*Description of the task*: In your copy, the records appear word for word and the pictures do not appear at all.

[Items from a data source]
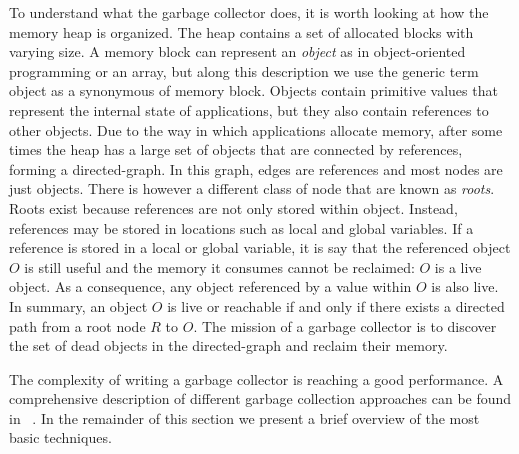 To understand what the garbage collector does, it is worth looking at how the memory heap is organized.
The heap contains a set of allocated blocks with varying size.
A memory block can represent an \textit{object} as in object-oriented programming or an array, but along this description we use the generic term object as a synonymous of memory block. 
Objects contain primitive values that represent the internal state of applications, but they also contain references to other objects.
Due to the way in which applications allocate memory, after some times the heap has a large set of objects that are connected by references, forming a directed-graph.
In this graph, edges are references and most nodes are just objects.
There is however a different class of node that are known as \textit{roots}.
Roots exist because references are not only stored within object.
Instead, references may be stored in locations such as local and global variables.
If a reference is stored in a local or global variable, it is say that the referenced object $O$ is still useful and the memory it consumes cannot be reclaimed: $O$ is a live object.
As a consequence, any object referenced by a value within $O$ is also live.
In summary, an object $O$ is live or reachable if and only if there exists a directed path from a root node $R$ to $O$.
The mission of a garbage collector is to discover the set of dead objects in the directed-graph and reclaim their memory.

The complexity of writing a garbage collector is reaching a good performance.
A comprehensive description of different garbage collection approaches can be found in ~\cite{Richard2012}.
In the remainder of this section we present a brief overview of the most basic techniques.

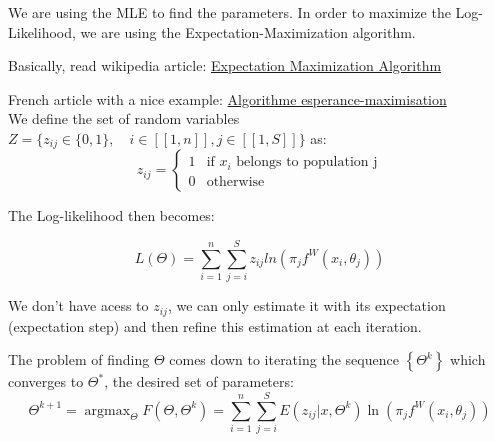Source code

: \documentclass[a4paper,11pt]{article}
\DeclareMathOperator*{\argmax}{argmax}
\begin{document}
We are using the MLE to find the parameters. In order to maximize the Log-Likelihood, we are using the Expectation-Maximization algorithm.

Basically, read wikipedia article: \href{http://en.wikipedia.org/wiki/Expectation%E2%80%93maximization_algorithm}{Expectation Maximization Algorithm}

French article with a nice example: \href{http://fr.wikipedia.org/wiki/Algorithme_esp%C3%A9rance-maximisation#Exemple_d.C3.A9taill.C3.A9_:_application_en_classification_automatique}{Algorithme esperance-maximisation} \\

We define the set of random variables $Z = \{ z_{ij} \in \{0,1\} ,\quad i \in [\![1,n]\!], j \in [\![1,S]\!] \}$ as:
$$ z_{ij} = \begin{cases} 1 & \text{if $x_i$ belongs to population j} \\ 0 & \text{otherwise} \end{cases} $$ 

The Log-likelihood then becomes:

$$ L(\Theta) = \sum_{i=1}^{n} \sum_{j=i}^{S} z_{ij} ln( \pi_j f^W (x_i,\theta_j) )$$

We don't have acess to $z_{ij}$, we can only estimate it with its expectation (expectation step) and then refine this estimation at each iteration.

The problem of finding $\Theta$ comes down to iterating the sequence $\left\{ \Theta^k \right\}$ which converges to $\Theta^*$, the desired set of parameters:
$$ \Theta^{k+1} = \argmax_{\Theta} F(\Theta, \Theta^k) = \sum_{i=1}^{n} \sum_{j=i}^{S} E \left( z_{ij} | x, \Theta^k \right) \ln \left(\pi_j f^W (x_i,\theta_j)\right) $$
\end{document}
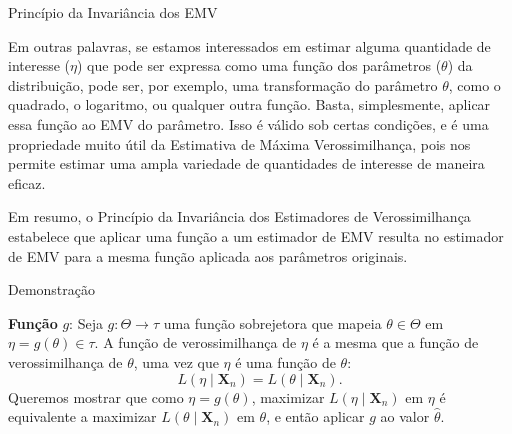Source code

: \documentclass[12pt]{beamer}
\begin{document}
\begin{frame}{Princípio da Invariância dos EMV}
\begin{block}{}
\justifying
Em outras palavras, se estamos interessados em estimar alguma quantidade de interesse (\(\eta\)) que pode ser expressa como uma função dos parâmetros (\(\theta\)) da distribuição, pode ser, por exemplo, uma transformação do parâmetro $\theta$, como o quadrado, o logaritmo, ou qualquer outra função. Basta, simplesmente, aplicar essa função ao EMV do parâmetro. Isso é válido sob certas condições, e é uma propriedade muito útil da Estimativa de Máxima Verossimilhança, pois nos permite estimar uma ampla variedade de quantidades de interesse de maneira eficaz.
\end{block}
\pause
\begin{block}{}
\justifying
Em resumo, o Princípio da Invariância dos Estimadores de Verossimilhança estabelece que aplicar uma função a um estimador de EMV resulta no estimador de EMV para a mesma função aplicada aos parâmetros originais.
\end{block}
\end{frame}

\begin{frame}{Demonstração}
	\begin{block}{}
		\justifying
		\textbf{Função} \( g \): Seja \( g: \Theta \rightarrow \tau \) uma função sobrejetora que mapeia \( \theta \in \Theta \) em \( \eta = g(\theta) \in \tau \). A função de verossimilhança de \( \eta \) é a mesma que a função de verossimilhança de \( \theta \), uma vez que \( \eta \) é uma função de \( \theta \):
		\[
		L(\eta \mid \boldsymbol{X}_{n}) = L(\theta \mid \boldsymbol{X}_{n}).
		\]
		Queremos mostrar que como \( \eta = g(\theta) \), maximizar \( L(\eta \mid \boldsymbol{X}_{n}) \) em \( \eta \) é equivalente a maximizar \( L(\theta \mid \boldsymbol{X}_{n}) \) em \( \theta \), e então aplicar \( g \) ao valor \( \hat{\theta} \).
		
	\end{block}
\end{frame}
\end{document}

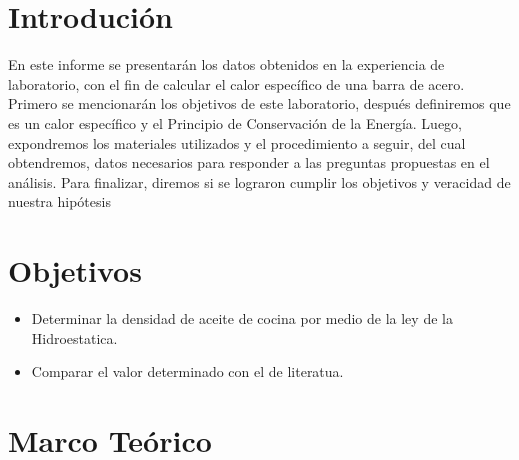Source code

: \documentclass[a4paper, 12p]{article}
\begin{document}
\section{Introdución}
En este informe se presentarán los datos obtenidos en la experiencia de laboratorio, con el fin de calcular el calor específico de una barra de acero.
Primero se mencionarán los objetivos de este laboratorio, después definiremos que es un calor específico y el Principio de Conservación de la Energía. 
Luego, expondremos los materiales utilizados y el procedimiento a seguir, del cual obtendremos, datos necesarios para responder a las preguntas propuestas en el análisis.
Para finalizar, diremos si se lograron cumplir los objetivos y veracidad de nuestra hipótesis

\section{Objetivos}
\begin{itemize}
      \item Determinar la densidad de aceite de cocina por medio de la ley de la Hidroestatica.
      
      \item Comparar el valor determinado con el de literatua.
\end{itemize}



\section{Marco Teórico} 
\end{document}
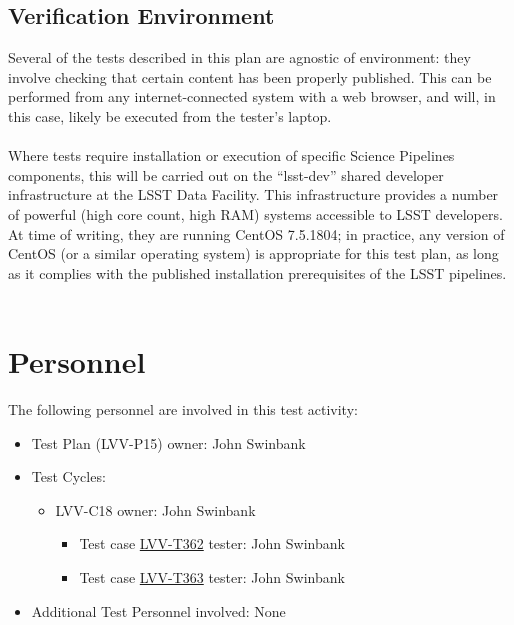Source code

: \documentclass[DM,lsstdraft,STR,toc]{lsstdoc}
\begin{document}
\subsection{Verification Environment}
\label{sect:hwconf}
  Several of the tests described in this plan are agnostic of environment:
they involve checking that certain content has been properly published.
This can be performed from any internet-connected system with a web
browser, and will, in this case, likely be executed from the tester's
laptop.\\
~\\
Where tests require installation or execution of specific Science
Pipelines components, this will be carried out on the ``lsst-dev''
shared developer infrastructure at the LSST Data Facility. This
infrastructure provides a number of powerful (high core count, high RAM)
systems accessible to LSST developers. At time of writing, they are
running CentOS 7.5.1804; in practice, any version of CentOS (or a
similar operating system) is appropriate for this test plan, as long as
it complies with the published installation prerequisites of the LSST
pipelines.\\
~\\





\section{Personnel}
\label{sect:personnel}

The following personnel are involved in this test activity:

\begin{itemize}
\item Test Plan (LVV-P15) owner: John Swinbank
\item Test Cycles:
\begin{itemize}
  \item LVV-C18 owner: 
    John Swinbank
  \begin{itemize}
    \item Test case \href{https://jira.lsstcorp.org/secure/Tests.jspa#/testCase/LVV-T362}{LVV-T362} tester: John Swinbank
    \item Test case \href{https://jira.lsstcorp.org/secure/Tests.jspa#/testCase/LVV-T363}{LVV-T363} tester: John Swinbank
  \end{itemize}
\end{itemize}
\item Additional Test Personnel involved: None
\end{itemize}
\end{document}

*Answer to this task*:
 To understand what the garbage collector does, it is worth looking at how the memory heap is organized.
The heap contains a set of allocated blocks with varying size.
A memory block can represent an \textit{object} as in object-oriented programming or an array, but along this description we use the generic term object as a synonymous of memory block. 
Objects contain primitive values that represent the internal state of applications, but they also contain references to other objects.
Due to the way in which applications allocate memory, after some times the heap has a large set of objects that are connected by references, forming a directed-graph.
In this graph, edges are references and most nodes are just objects.
There is however a different class of node that are known as \textit{roots}.
Roots exist because references are not only stored within object.
Instead, references may be stored in locations such as local and global variables.
If a reference is stored in a local or global variable, it is say that the referenced object $O$ is still useful and the memory it consumes cannot be reclaimed: $O$ is a live object.
As a consequence, any object referenced by a value within $O$ is also live.
In summary, an object $O$ is live or reachable if and only if there exists a directed path from a root node $R$ to $O$.
The mission of a garbage collector is to discover the set of dead objects in the directed-graph and reclaim their memory.

The complexity of writing a garbage collector is reaching a good performance.
A comprehensive description of different garbage collection approaches can be found in ~\cite{Richard2012}.
In the remainder of this section we present a brief overview of the most basic techniques.

Source code

: \documentclass[a4paper,11pt]{article}
\DeclareMathOperator*{\argmax}{argmax}
\begin{document}
We are using the MLE to find the parameters. In order to maximize the Log-Likelihood, we are using the Expectation-Maximization algorithm.

Basically, read wikipedia article: \href{http://en.wikipedia.org/wiki/Expectation%E2%80%93maximization_algorithm}{Expectation Maximization Algorithm}

French article with a nice example: \href{http://fr.wikipedia.org/wiki/Algorithme_esp%C3%A9rance-maximisation#Exemple_d.C3.A9taill.C3.A9_:_application_en_classification_automatique}{Algorithme esperance-maximisation} \\

We define the set of random variables $Z = \{ z_{ij} \in \{0,1\} ,\quad i \in [\![1,n]\!], j \in [\![1,S]\!] \}$ as:
$$ z_{ij} = \begin{cases} 1 & \text{if $x_i$ belongs to population j} \\ 0 & \text{otherwise} \end{cases} $$ 

The Log-likelihood then becomes:

$$ L(\Theta) = \sum_{i=1}^{n} \sum_{j=i}^{S} z_{ij} ln( \pi_j f^W (x_i,\theta_j) )$$

We don't have acess to $z_{ij}$, we can only estimate it with its expectation (expectation step) and then refine this estimation at each iteration.

The problem of finding $\Theta$ comes down to iterating the sequence $\left\{ \Theta^k \right\}$ which converges to $\Theta^*$, the desired set of parameters:
$$ \Theta^{k+1} = \argmax_{\Theta} F(\Theta, \Theta^k) = \sum_{i=1}^{n} \sum_{j=i}^{S} E \left( z_{ij} | x, \Theta^k \right) \ln \left(\pi_j f^W (x_i,\theta_j)\right) $$
\end{document}
Source code

: \documentclass[12pt]{beamer}
\begin{document}
\begin{frame}{Princípio da Invariância dos EMV}
\begin{block}{}
\justifying
Em outras palavras, se estamos interessados em estimar alguma quantidade de interesse (\(\eta\)) que pode ser expressa como uma função dos parâmetros (\(\theta\)) da distribuição, pode ser, por exemplo, uma transformação do parâmetro $\theta$, como o quadrado, o logaritmo, ou qualquer outra função. Basta, simplesmente, aplicar essa função ao EMV do parâmetro. Isso é válido sob certas condições, e é uma propriedade muito útil da Estimativa de Máxima Verossimilhança, pois nos permite estimar uma ampla variedade de quantidades de interesse de maneira eficaz.
\end{block}
\pause
\begin{block}{}
\justifying
Em resumo, o Princípio da Invariância dos Estimadores de Verossimilhança estabelece que aplicar uma função a um estimador de EMV resulta no estimador de EMV para a mesma função aplicada aos parâmetros originais.
\end{block}
\end{frame}

\begin{frame}{Demonstração}
	\begin{block}{}
		\justifying
		\textbf{Função} \( g \): Seja \( g: \Theta \rightarrow \tau \) uma função sobrejetora que mapeia \( \theta \in \Theta \) em \( \eta = g(\theta) \in \tau \). A função de verossimilhança de \( \eta \) é a mesma que a função de verossimilhança de \( \theta \), uma vez que \( \eta \) é uma função de \( \theta \):
		\[
		L(\eta \mid \boldsymbol{X}_{n}) = L(\theta \mid \boldsymbol{X}_{n}).
		\]
		Queremos mostrar que como \( \eta = g(\theta) \), maximizar \( L(\eta \mid \boldsymbol{X}_{n}) \) em \( \eta \) é equivalente a maximizar \( L(\theta \mid \boldsymbol{X}_{n}) \) em \( \theta \), e então aplicar \( g \) ao valor \( \hat{\theta} \).
		
	\end{block}
\end{frame}
\end{document}

Source code

: \documentclass[a4paper, 12p]{article}
\begin{document}
\section{Introdución}
En este informe se presentarán los datos obtenidos en la experiencia de laboratorio, con el fin de calcular el calor específico de una barra de acero.
Primero se mencionarán los objetivos de este laboratorio, después definiremos que es un calor específico y el Principio de Conservación de la Energía. 
Luego, expondremos los materiales utilizados y el procedimiento a seguir, del cual obtendremos, datos necesarios para responder a las preguntas propuestas en el análisis.
Para finalizar, diremos si se lograron cumplir los objetivos y veracidad de nuestra hipótesis

\section{Objetivos}
\begin{itemize}
      \item Determinar la densidad de aceite de cocina por medio de la ley de la Hidroestatica.
      
      \item Comparar el valor determinado con el de literatua.
\end{itemize}



\section{Marco Teórico} 
\end{document}
Source code

: \documentclass[DM,lsstdraft,STR,toc]{lsstdoc}
\begin{document}
\subsection{Verification Environment}
\label{sect:hwconf}
  Several of the tests described in this plan are agnostic of environment:
they involve checking that certain content has been properly published.
This can be performed from any internet-connected system with a web
browser, and will, in this case, likely be executed from the tester's
laptop.\\
~\\
Where tests require installation or execution of specific Science
Pipelines components, this will be carried out on the ``lsst-dev''
shared developer infrastructure at the LSST Data Facility. This
infrastructure provides a number of powerful (high core count, high RAM)
systems accessible to LSST developers. At time of writing, they are
running CentOS 7.5.1804; in practice, any version of CentOS (or a
similar operating system) is appropriate for this test plan, as long as
it complies with the published installation prerequisites of the LSST
pipelines.\\
~\\





\section{Personnel}
\label{sect:personnel}

The following personnel are involved in this test activity:

\begin{itemize}
\item Test Plan (LVV-P15) owner: John Swinbank
\item Test Cycles:
\begin{itemize}
  \item LVV-C18 owner: 
    John Swinbank
  \begin{itemize}
    \item Test case \href{https://jira.lsstcorp.org/secure/Tests.jspa#/testCase/LVV-T362}{LVV-T362} tester: John Swinbank
    \item Test case \href{https://jira.lsstcorp.org/secure/Tests.jspa#/testCase/LVV-T363}{LVV-T363} tester: John Swinbank
  \end{itemize}
\end{itemize}
\item Additional Test Personnel involved: None
\end{itemize}
\end{document}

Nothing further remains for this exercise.